NBL to start without its top two teams

Picture: PHOTOSPORT

The National Basketball League will tip off in Auckland on 23 June but it won’t bear much of a resemblance to last year’s competition.

Champions Saints, runners-up Hawke’s Bay and another top four team Southland all decided not to take part.

The truncated competition will feature seven teams playing up to three games a week over a six week period.

The Auckland Huskies, Canterbury Rams, Franklin Bulls, Manawatu Jets, Nelson Giants, Otago Nuggets and Taranaki Mountainairs will all be based in Auckland.

There’s no doubt 2020 has been a big test for everyone, including those in the sports sector. Chair of the NBL Board, Iain Potter, says the NBL management and teams have needed to think differently, and work together to create an exciting product for 2020.

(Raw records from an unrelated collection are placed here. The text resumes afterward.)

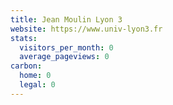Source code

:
 ```yaml
---
title: Jean Moulin Lyon 3
website: https://www.univ-lyon3.fr
stats:
  visitors_per_month: 0
  average_pageviews: 0
carbon:
  home: 0
  legal: 0
---
```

“The teams have been willing to innovate to see the return of the NBL, which is so important for all of basketball.”

Former Virginia college centre, Jack Salt, who helped the school win the 2019 NCAA Championship title, returns to New Zealand to play for the Canterbury Rams.

“I’m excited to get back to playing the game I love. I’m grateful to be a part of a nation that has been diligent in its response to the virus. Because of that response, Kiwis have the opportunity to get back on court and compete.”

There are two new teams in the Auckland era with the Auckland Huskies and Franklin Bulls confirmed, while the Otago Nuggets to play their first season in the NBL since 2014.

For the first time in its history, the NBL will also feature a player draft. General Manager Justin Nelson says this will add to a competitive show for the fans and is a way of spreading the talent.

“We knew it was imperative that we adapted, showed creativity and came up with something new and exciting. We believe, together with our teams and players, we have developed a format that will work well in the current environment.”

Nelson says a new world-first innovation will also be trialled to decide tied games with a unique ‘first-team-to-score-seven-points’ concept instead of the traditional overtime period.